Cathay Pacific has significantly reduced its losses for the first half of the year while the cargo sector experienced strong growth.
Revenue for Cathay Pacific Group was up 15.7 per cent to HK$53 billion ($6.7 billion) while losses attributable to shareholders being reduced from HK$2 billion in the first half of 2017 to HK$263 million this year.
For the cargo division, volumes exceeded one million tonnes compared to 966,000 tonnes the previous year, and cargo and mail yield was up 16.3 per cent to HK$1.93.

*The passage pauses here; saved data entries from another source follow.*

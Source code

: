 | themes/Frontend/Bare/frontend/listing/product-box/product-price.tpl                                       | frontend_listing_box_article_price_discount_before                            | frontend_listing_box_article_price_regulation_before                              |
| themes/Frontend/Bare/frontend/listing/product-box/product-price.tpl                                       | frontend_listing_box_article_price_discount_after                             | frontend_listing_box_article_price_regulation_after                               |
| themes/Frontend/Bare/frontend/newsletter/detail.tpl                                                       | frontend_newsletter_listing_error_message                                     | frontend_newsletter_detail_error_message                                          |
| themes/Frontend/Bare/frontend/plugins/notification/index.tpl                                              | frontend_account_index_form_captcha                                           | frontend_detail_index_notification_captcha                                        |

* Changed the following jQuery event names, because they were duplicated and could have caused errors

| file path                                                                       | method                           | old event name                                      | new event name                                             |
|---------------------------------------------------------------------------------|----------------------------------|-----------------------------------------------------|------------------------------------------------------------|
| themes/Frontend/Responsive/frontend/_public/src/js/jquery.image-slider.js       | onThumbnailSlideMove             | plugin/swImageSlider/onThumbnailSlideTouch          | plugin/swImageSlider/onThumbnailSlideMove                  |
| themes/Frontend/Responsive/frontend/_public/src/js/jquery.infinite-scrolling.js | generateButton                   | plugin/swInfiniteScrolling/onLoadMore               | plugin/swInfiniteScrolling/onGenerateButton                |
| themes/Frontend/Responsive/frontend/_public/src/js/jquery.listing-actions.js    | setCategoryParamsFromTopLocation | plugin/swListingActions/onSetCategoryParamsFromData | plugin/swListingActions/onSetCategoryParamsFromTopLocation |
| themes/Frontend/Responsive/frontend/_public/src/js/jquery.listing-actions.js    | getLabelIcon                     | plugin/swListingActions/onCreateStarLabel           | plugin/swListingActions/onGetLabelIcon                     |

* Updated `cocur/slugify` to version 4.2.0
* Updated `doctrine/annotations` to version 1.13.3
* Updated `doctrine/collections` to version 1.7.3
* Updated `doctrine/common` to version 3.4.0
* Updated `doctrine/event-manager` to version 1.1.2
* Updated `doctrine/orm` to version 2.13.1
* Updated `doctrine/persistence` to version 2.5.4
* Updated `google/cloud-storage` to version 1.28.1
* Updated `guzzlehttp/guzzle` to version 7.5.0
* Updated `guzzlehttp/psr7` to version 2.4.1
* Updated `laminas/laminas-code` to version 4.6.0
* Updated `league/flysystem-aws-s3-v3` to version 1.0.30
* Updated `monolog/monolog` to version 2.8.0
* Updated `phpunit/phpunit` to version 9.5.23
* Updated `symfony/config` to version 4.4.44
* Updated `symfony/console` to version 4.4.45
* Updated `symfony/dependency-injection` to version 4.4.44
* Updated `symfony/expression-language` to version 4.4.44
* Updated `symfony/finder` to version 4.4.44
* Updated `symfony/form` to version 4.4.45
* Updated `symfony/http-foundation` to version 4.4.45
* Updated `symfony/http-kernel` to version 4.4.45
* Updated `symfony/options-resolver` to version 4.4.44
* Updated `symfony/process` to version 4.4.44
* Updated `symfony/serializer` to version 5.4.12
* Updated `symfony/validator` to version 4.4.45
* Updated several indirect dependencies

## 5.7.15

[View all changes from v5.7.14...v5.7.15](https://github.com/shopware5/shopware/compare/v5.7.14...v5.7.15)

Cargo revenue increased 23.4 per cent to HK$12.9 billion and tonnage grew faster than capacity and yield strengthened, which the airline says reflects increasing demand for specialist cargo shipments and movement of higher value goods to and from Asia.
The airline says on cargo services, shipments from Hong Kong and Mainland China were stable and transhipments from the Indian subcontinent, Europe, Japan and Southeast Asia were strong.
E-commerce shipments from Asia remained strong whilst exports of machinery and food from Europe and the Americas to Asia continued to grow, helping to balance the trade flow.
Customers received more product options for transporting high-value, temperature-sensitive pharmaceutical products through rental agreements with va-Q-tec and Sonoco for their containers, adding to solutions with Envirotainer, DoKaSch and CSafe.
Cathay Pacific added freighter services to India by increasing the six times a week service to Chennai to daily, and adding a third flight to Mumbai in June 2018.
The airline also says additional capacity will be added to key routes in America during the second half of 2018 to cope with seasonal demand.